HANIMEFENDİ.. Araba kullanırken cep telefonu ile konuşmak yasak. Belli, yasaklar umurunuzda değil.. Hem de İstanbul'un en işlek kavşaklarından birine arabayı tek elle sürerek ve önünüze bakmadan girdiniz..
Çünkü baksanız, gideceğiniz yönün dolu olduğunu ve kıpırdamadığını görür, beklerdiniz. Aldırmadınız, iki metre daha sürüp durmak zorunda kaldınız. İleri gidemiyordunuz, mümkün değildi.
İki metre geride dursanız, uygar insan olurdunuz. Siz Levent Caddesi'nden gelen trafiğin önünü kestiniz, zerre umursamadan.. Çıkamayacağın kavşağa girmek, en ağır trafik suçudur, aldırmadan..

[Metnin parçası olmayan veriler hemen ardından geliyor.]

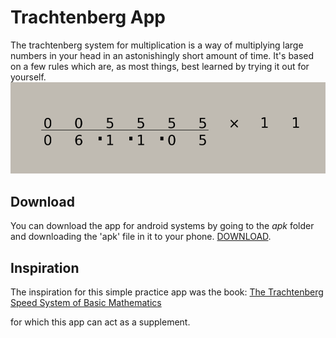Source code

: # Trachtenberg App
The trachtenberg system for multiplication is a way of multiplying large numbers in your head in an astonishingly short amount of time. It's based on a few rules which are, as most things, best learned by trying it out for yourself.
![Trachtenberg mult by 11](/carry_im.png)

## Download
You can download the app for android systems by going to the *apk* folder and downloading the 'apk' file in it to your phone. [DOWNLOAD](https://drive.google.com/file/d/1OZduQbJ0m0p9Y0R4u3oqHXqz1vcW2KG9/view?usp=sharing).


## Inspiration
The inspiration for this simple practice app was the book: [The Trachtenberg Speed System of Basic Mathematics](https://amzn.to/3O10Pp7)

for which this app can act as a supplement.

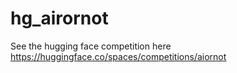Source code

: # hg_airornot
See the hugging face competition here https://huggingface.co/spaces/competitions/aiornot

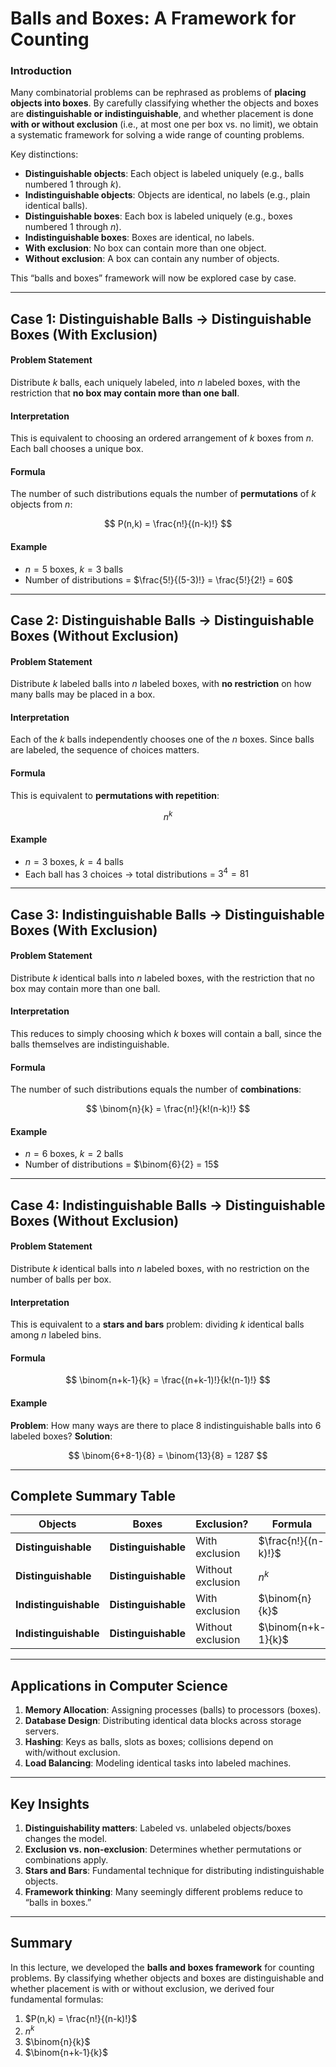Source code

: # Balls and Boxes: A Framework for Counting

### Introduction

Many combinatorial problems can be rephrased as problems of **placing objects into boxes**. By carefully classifying whether the objects and boxes are **distinguishable or indistinguishable**, and whether placement is done **with or without exclusion** (i.e., at most one per box vs. no limit), we obtain a systematic framework for solving a wide range of counting problems.

Key distinctions:

* **Distinguishable objects**: Each object is labeled uniquely (e.g., balls numbered 1 through $k$).
* **Indistinguishable objects**: Objects are identical, no labels (e.g., plain identical balls).
* **Distinguishable boxes**: Each box is labeled uniquely (e.g., boxes numbered 1 through $n$).
* **Indistinguishable boxes**: Boxes are identical, no labels.
* **With exclusion**: No box can contain more than one object.
* **Without exclusion**: A box can contain any number of objects.

This “balls and boxes” framework will now be explored case by case.

---

## Case 1: Distinguishable Balls → Distinguishable Boxes (With Exclusion)

#### Problem Statement

Distribute $k$ balls, each uniquely labeled, into $n$ labeled boxes, with the restriction that **no box may contain more than one ball**.

#### Interpretation

This is equivalent to choosing an ordered arrangement of $k$ boxes from $n$. Each ball chooses a unique box.

#### Formula

The number of such distributions equals the number of **permutations** of $k$ objects from $n$:

$$
P(n,k) = \frac{n!}{(n-k)!}
$$

#### Example

* $n = 5$ boxes, $k = 3$ balls
* Number of distributions = $\frac{5!}{(5-3)!} = \frac{5!}{2!} = 60$

---

## Case 2: Distinguishable Balls → Distinguishable Boxes (Without Exclusion)

#### Problem Statement

Distribute $k$ labeled balls into $n$ labeled boxes, with **no restriction** on how many balls may be placed in a box.

#### Interpretation

Each of the $k$ balls independently chooses one of the $n$ boxes. Since balls are labeled, the sequence of choices matters.

#### Formula

This is equivalent to **permutations with repetition**:

$$
n^k
$$

#### Example

* $n = 3$ boxes, $k = 4$ balls
* Each ball has 3 choices → total distributions = $3^4 = 81$

---

## Case 3: Indistinguishable Balls → Distinguishable Boxes (With Exclusion)

#### Problem Statement

Distribute $k$ identical balls into $n$ labeled boxes, with the restriction that no box may contain more than one ball.

#### Interpretation

This reduces to simply choosing which $k$ boxes will contain a ball, since the balls themselves are indistinguishable.

#### Formula

The number of such distributions equals the number of **combinations**:

$$
\binom{n}{k} = \frac{n!}{k!(n-k)!}
$$

#### Example

* $n = 6$ boxes, $k = 2$ balls
* Number of distributions = $\binom{6}{2} = 15$

---

## Case 4: Indistinguishable Balls → Distinguishable Boxes (Without Exclusion)

#### Problem Statement

Distribute $k$ identical balls into $n$ labeled boxes, with no restriction on the number of balls per box.

#### Interpretation

This is equivalent to a **stars and bars** problem: dividing $k$ identical balls among $n$ labeled bins.

#### Formula

$$
\binom{n+k-1}{k} = \frac{(n+k-1)!}{k!(n-1)!}
$$

#### Example

**Problem**: How many ways are there to place 8 indistinguishable balls into 6 labeled boxes?
**Solution**:

$$
\binom{6+8-1}{8} = \binom{13}{8} = 1287
$$

---

## Complete Summary Table

| Objects               | Boxes               | Exclusion?        | Formula             |
| --------------------- | ------------------- | ----------------- | ------------------- |
| **Distinguishable**   | **Distinguishable** | With exclusion    | $\frac{n!}{(n-k)!}$ |
| **Distinguishable**   | **Distinguishable** | Without exclusion | $n^k$               |
| **Indistinguishable** | **Distinguishable** | With exclusion    | $\binom{n}{k}$      |
| **Indistinguishable** | **Distinguishable** | Without exclusion | $\binom{n+k-1}{k}$  |

---

## Applications in Computer Science

1. **Memory Allocation**: Assigning processes (balls) to processors (boxes).
2. **Database Design**: Distributing identical data blocks across storage servers.
3. **Hashing**: Keys as balls, slots as boxes; collisions depend on with/without exclusion.
4. **Load Balancing**: Modeling identical tasks into labeled machines.

---

## Key Insights

1. **Distinguishability matters**: Labeled vs. unlabeled objects/boxes changes the model.
2. **Exclusion vs. non-exclusion**: Determines whether permutations or combinations apply.
3. **Stars and Bars**: Fundamental technique for distributing indistinguishable objects.
4. **Framework thinking**: Many seemingly different problems reduce to “balls in boxes.”

---

## Summary

In this lecture, we developed the **balls and boxes framework** for counting problems. By classifying whether objects and boxes are distinguishable and whether placement is with or without exclusion, we derived four fundamental formulas:

1. $P(n,k) = \frac{n!}{(n-k)!}$
2. $n^k$
3. $\binom{n}{k}$
4. $\binom{n+k-1}{k}$
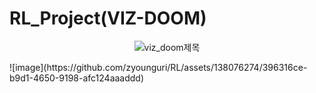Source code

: # RL_Project(VIZ-DOOM)
<p align="center">
	<img src="https://github.com/zyounguri/RL/assets/138076274/25fdba84-a836-4234-977a-f050752cf0e3" alt="viz_doom제목"/>
</p>	
![image](https://github.com/zyounguri/RL/assets/138076274/396316ce-b9d1-4650-9198-afc124aaaddd)

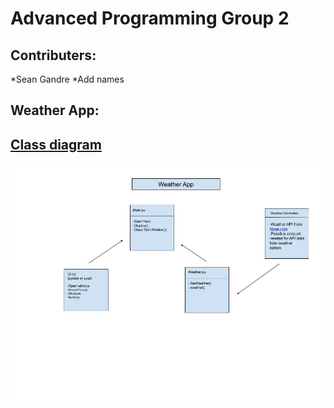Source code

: # Advanced Programming Group 2
## Contributers:
*Sean Gandre
*Add names
## Weather App:

## [Class diagram](https://docs.google.com/drawings/d/18Qhq-GNfM-kcTZFybBQCpW8Q-QLuK6mnd6QC8xCss-I/edit?usp=sharing)
![Running App](https://github.com/Rexboy909/ADV_Programming_G2/blob/main/weather_app/image/WeatherApp.jpg)
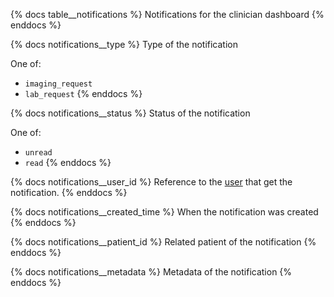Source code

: {% docs table__notifications %}
Notifications for the clinician dashboard
{% enddocs %}

{% docs notifications__type %}
Type of the notification

One of:
- `imaging_request`
- `lab_request`
{% enddocs %}

{% docs notifications__status %}
Status of the notification

One of:
- `unread`
- `read`
{% enddocs %}

{% docs notifications__user_id %}
Reference to the [user](#!/source/source.tamanu.tamanu.users) that get the notification.
{% enddocs %}

{% docs notifications__created_time %}
When the notification was created
{% enddocs %}
 
{% docs notifications__patient_id %}
Related patient of the notification
{% enddocs %}

{% docs notifications__metadata %}
Metadata of the notification
{% enddocs %}
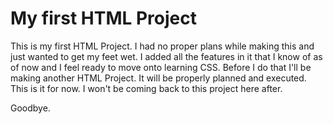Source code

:# My first HTML Project

This is my first HTML Project.
I had no proper plans while making this and just wanted to get my feet wet.
I added all the features in it that I know of as of now and I feel ready to move onto learning CSS.
Before I do that I'll be making another HTML Project.
It will be properly planned and executed.
This is it for now.
I won't be coming back to this project here after.

Goodbye.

Ben orada, iki yeşili boş bekledim, gideceğim yön de bomboşken. Benimle birlikte onlarca araba da bekledi.. Siz fütursuz, pervasız, telefonla konuşmanıza devam ettiniz, bir kavşakta trafiği düğüm, onlarca arabayı yolundan ettiğiniz için zerre utanmadan..
İstanbul sizin gibiler yüzünden bu halde.. Yoksa, yolları az, ya da arabaları fazla olduğu için değil..
Ne kurallara, ne başkalarına saygısı olmayan bir sürücüler güruhuyuz biz..
Size çıldıran, ama ayni şeyi kendi de yapan benim şoförüm Ercan dahil!..
Siz de kim bilir kaç kez, gidemeyeceği halde durup, sizin de yolunuzu keserken telefonla konuşmaya devam eden saygısızlara sövmüşsünüzdür.